Подобно П. Соловьевой, Петровская занимала такую позицию, с которой можно одновременно вписываться в модернистские дискурсивные практики и критиковать их. Как мы увидели, у обоих авторов критика заключается в нравственных аспектах отношения к женщине. Оба автора не признают центральной для символизма эстетической концепции фемининности, но делают акцент на женщинах как реальных, земных существах и показывают, какие нравственные последствия приносит с собой эстетизация женщин. Таким образом, художественное творчество для них подчиняется нравственным и человеческим ценностям. В глазах критиков подобная позиция выделяла их из мейнстрима символизма и «высокой» литературы.

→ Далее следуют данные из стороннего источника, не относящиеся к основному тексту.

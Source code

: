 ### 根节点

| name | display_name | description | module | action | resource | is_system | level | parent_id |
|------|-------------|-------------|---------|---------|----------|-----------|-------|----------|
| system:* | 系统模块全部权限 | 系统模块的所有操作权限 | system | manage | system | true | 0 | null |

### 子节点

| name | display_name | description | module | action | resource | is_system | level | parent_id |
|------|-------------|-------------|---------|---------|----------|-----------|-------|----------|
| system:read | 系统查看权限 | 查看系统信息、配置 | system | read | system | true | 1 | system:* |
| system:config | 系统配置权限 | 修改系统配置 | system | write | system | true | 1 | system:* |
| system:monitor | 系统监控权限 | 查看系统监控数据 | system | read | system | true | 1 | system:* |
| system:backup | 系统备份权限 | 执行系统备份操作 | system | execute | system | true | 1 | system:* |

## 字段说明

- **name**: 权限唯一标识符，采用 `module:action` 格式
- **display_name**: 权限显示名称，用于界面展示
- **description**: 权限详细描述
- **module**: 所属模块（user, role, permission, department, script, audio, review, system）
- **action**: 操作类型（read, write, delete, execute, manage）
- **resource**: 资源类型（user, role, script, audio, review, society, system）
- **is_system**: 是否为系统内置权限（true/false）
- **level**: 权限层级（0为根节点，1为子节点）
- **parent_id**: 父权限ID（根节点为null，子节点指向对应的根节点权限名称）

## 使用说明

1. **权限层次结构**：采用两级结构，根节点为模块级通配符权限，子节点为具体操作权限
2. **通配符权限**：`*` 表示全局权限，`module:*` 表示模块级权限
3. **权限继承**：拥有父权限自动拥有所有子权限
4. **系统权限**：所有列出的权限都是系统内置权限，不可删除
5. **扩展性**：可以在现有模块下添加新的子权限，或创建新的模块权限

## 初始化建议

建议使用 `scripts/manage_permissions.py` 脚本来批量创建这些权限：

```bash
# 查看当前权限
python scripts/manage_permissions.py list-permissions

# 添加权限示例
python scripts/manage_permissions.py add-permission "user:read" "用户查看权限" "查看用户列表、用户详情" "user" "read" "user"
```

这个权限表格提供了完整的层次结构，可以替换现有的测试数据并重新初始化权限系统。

Петровская вписывалась в символистскую культуру, используя декадентские мотивы в своем творчестве, которое, однако, противостояло декадентским ценностям и декадентской идеологии. В этом и заключается ее авторская стратегия. С помощью культурной мимикрии она пыталась казаться декаденткой, хотя не была таковой до конца. С точки зрения вписывания в число признанных авторов символизма ее решение было стратегически неправильным. Следуя стилистическим и тематическим конвенциям декаданса, но отказываясь от него как от эстетической программы или мировоззрения. Петровская примыкала скорее к группе массовых авторов, таких как Вербицкая и Нагродская. Подобно Петровской, они не ориентировались на эстетические идеалы «высокой» культуры (античность, романтика, антимимесис и т. д.) и не разделяли связанного с ними стремления к символизации фемининного. Вместо этого они на тематическом уровне затрагивали проблему женщины в условиях модерна. На личном опыте (как олицетворение функции фемининного и впоследствии как символ эпохи) Петровская, по-видимому, не могла разграничить символистское понимание фемининности и представления о женщинах «дешевой» декадентской литературы. И та и другая эстетическая и художественная системы одинаково объективируют женщин.